[HN Gopher] IceFireDB: Distributed disk storage database based o...
       ___________________________________________________________________
        
       IceFireDB: Distributed disk storage database based on Raft and
       Redis protocol
        
       Author : thunderbong
       Score  : 124 points
       Date   : 2021-08-21 14:23 UTC (8 hours ago)
        
 (HTM) web link (github.com)
 (TXT) w3m dump (github.com)
        
       | wiremine wrote:
       | One of the child comments made the observation that "this speaks
       | Redis."
       | 
       | Makes me wonder if there is any spec for the Redis commands.
       | I.e., in the same way that SQL defines an interface, but leaves
       | the details up to individual implementations, is there a "Redis"

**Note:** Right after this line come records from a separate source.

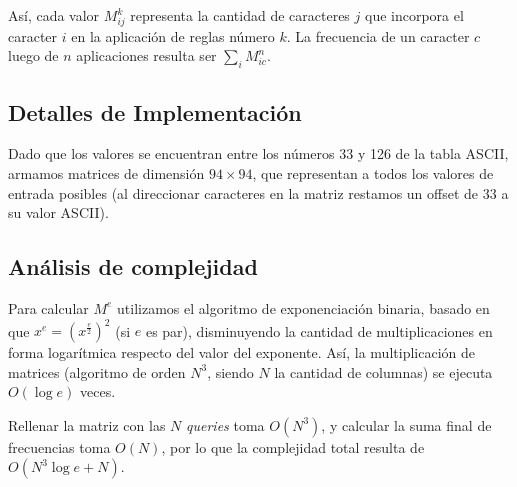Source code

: Así, cada valor $M_{ij}^k$ representa la cantidad de caracteres $j$ que incorpora
el caracter $i$ en la aplicación de reglas número $k$. La frecuencia
de un caracter $c$ luego de $n$ aplicaciones resulta ser $\sum_i M_{ic}^n$.


\subsection*{Detalles de Implementación}

Dado que los valores se encuentran entre los números 33 y 126 de la tabla ASCII,
armamos matrices de dimensión $94\times 94$, que representan a todos los valores
de entrada posibles (al direccionar caracteres en la matriz restamos un offset
de 33 a su valor ASCII).


\subsection*{Análisis de complejidad}

Para calcular $M^e$ utilizamos el algoritmo de exponenciación binaria, basado en
que $x^e = (x^\frac e 2)^2$ (si $e$ es par), disminuyendo la cantidad de
multiplicaciones en forma logarítmica respecto del valor del exponente. Así, la
multiplicación de matrices (algoritmo de orden $N^3$, siendo $N$
la cantidad de columnas) se ejecuta $O(\log e)$ veces.

Rellenar la matriz con las $N$ {\sl queries} toma $O(N^3)$, y calcular la suma
final de frecuencias toma $O(N)$, por lo que la complejidad total resulta de
$O(N^3\log e + N)$.
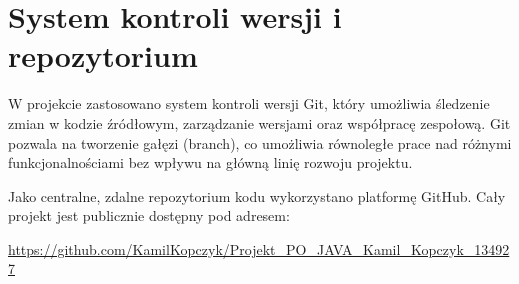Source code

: \section{System kontroli wersji i repozytorium}
W projekcie zastosowano system kontroli wersji Git, który umożliwia śledzenie zmian w kodzie źródłowym, zarządzanie wersjami oraz współpracę zespołową. Git pozwala na tworzenie gałęzi (branch), co umożliwia równoległe prace nad różnymi funkcjonalnościami bez wpływu na główną linię rozwoju projektu.

Jako centralne, zdalne repozytorium kodu wykorzystano platformę GitHub. Cały projekt jest publicznie dostępny pod adresem:
\begin{center}
    \url{https://github.com/KamilKopczyk/Projekt_PO_JAVA_Kamil_Kopczyk_134927}
\end{center}




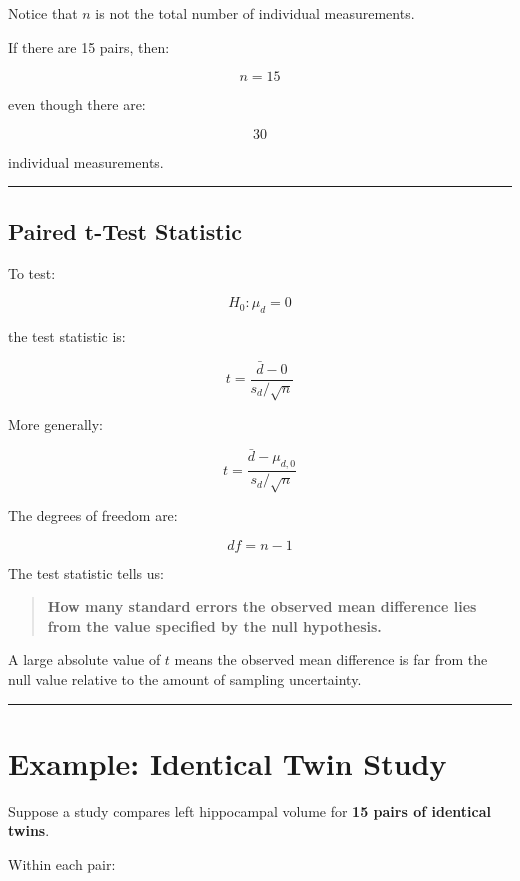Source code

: \documentclass[
  letterpaper,
  DIV=11,
  numbers=noendperiod]{scrreprt}
\begin{document}
Notice that \(n\) is not the total number of individual measurements.

If there are 15 pairs, then:

\[
n=15
\]

even though there are:

\[
30
\]

individual measurements.

\begin{center}\rule{0.5\linewidth}{0.5pt}\end{center}

\section{Paired t-Test Statistic}\label{paired-t-test-statistic}

To test:

\[
H_0:\mu_d=0
\]

the test statistic is:

\[
\boxed{
t=
\frac{\bar{d}-0}
{s_d/\sqrt{n}}
}
\]

More generally:

\[
t=
\frac{\bar{d}-\mu_{d,0}}
{s_d/\sqrt{n}}
\]

The degrees of freedom are:

\[
df=n-1
\]

The test statistic tells us:

\begin{quote}
\textbf{How many standard errors the observed mean difference lies from
the value specified by the null hypothesis.}
\end{quote}

A large absolute value of \(t\) means the observed mean difference is
far from the null value relative to the amount of sampling uncertainty.

\begin{center}\rule{0.5\linewidth}{0.5pt}\end{center}


\chapter{Example: Identical Twin
Study}\label{example-identical-twin-study}

Suppose a study compares left hippocampal volume for \textbf{15 pairs of
identical twins}.

Within each pair:
\end{document}
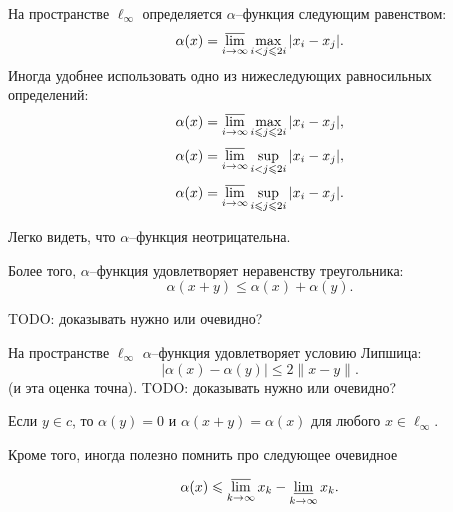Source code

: На пространстве $\ell_\infty$ определяется $\alpha$--функция следующим равенством:
\begin{equation}
	\alpha(x) = \varlimsup_{i\to\infty} \max_{i<j\leqslant 2i} |x_i - x_j|
	.
\end{equation}
Иногда удобнее использовать одно из нижеследующих равносильных определений:
\begin{equation}
	\alpha(x) = \varlimsup_{i\to\infty} \max_{i \leqslant j\leqslant 2i} |x_i - x_j|
	,
\end{equation}
\begin{equation}
	\alpha(x) = \varlimsup_{i\to\infty} \sup_{i<j\leqslant 2i} |x_i - x_j|
	,
\end{equation}
\begin{equation}
	\alpha(x) = \varlimsup_{i\to\infty} \sup_{i \leqslant j\leqslant 2i} |x_i - x_j|
	.
\end{equation}

Легко видеть, что $\alpha$--функция неотрицательна.
\begin{property}
	Более того, $\alpha$--функция удовлетворяет неравенству треугольника:
	\begin{equation}
		\alpha(x+y) \leq \alpha(x) + \alpha(y)
		.
	\end{equation}
\end{property}
TODO: доказывать нужно или очевидно?

\begin{property}
	На пространстве $\ell_\infty$ $\alpha$--функция удовлетворяет условию Липшица:
	\begin{equation}\label{alpha_Lipshitz}
		|\alpha(x) - \alpha(y)| \leq 2 \|x-y\|
		.
	\end{equation}
	(и эта оценка точна).
	TODO: доказывать нужно или очевидно?
\end{property}

\begin{property}
	Если $y\in c$, то $\alpha(y) = 0$ и $\alpha(x+y) = \alpha(x)$ для любого $x \in \ell_\infty$.
\end{property}

Кроме того, иногда полезно помнить про следующее очевидное
\begin{property}
	\label{thm:alpha_x_leq_limsup_minus_liminf}
	\begin{equation}
		\alpha(x) \leq \varlimsup_{k\to\infty} x_k - \varliminf_{k\to\infty} x_k
		.
	\end{equation}
\end{property}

       | interface that leaves the details up to the implementation?
       | 
       | I'm thinking of something similar to ISO or RFC.
        
         | WJW wrote:
         | https://redis.io/topics/protocol ?
        
         | rndgermandude wrote:
         | I've implemented a subset of redis in the past, and went by
         | their official docs, first the protocol[1] level protocol, then
         | the docs for individual comments such as SET[2]. They also have
         | a test suite, and I extracted the bits that applied to my
         | partial implementation from there.
         | 
         | The only real pitfall was what part of the CONFIG stuff I
         | needed to implement to make popular redis client libs talk to
         | me and/or use the newer protocol features.
         | 
         | The rest was pretty straight forward, just read the docs for a
         | command, implement the stuff, run the test suite, fix any bugs,
         | repeat.
         | 
         | As far as I know there is no RFC let alone an ISO standard.
         | 
         | [1] https://redis.io/topics/protocol
         | 
         | [2] https://redis.io/commands/set
        
         | aranchelk wrote:
         | You'd probably want to define two specs, a basic and full.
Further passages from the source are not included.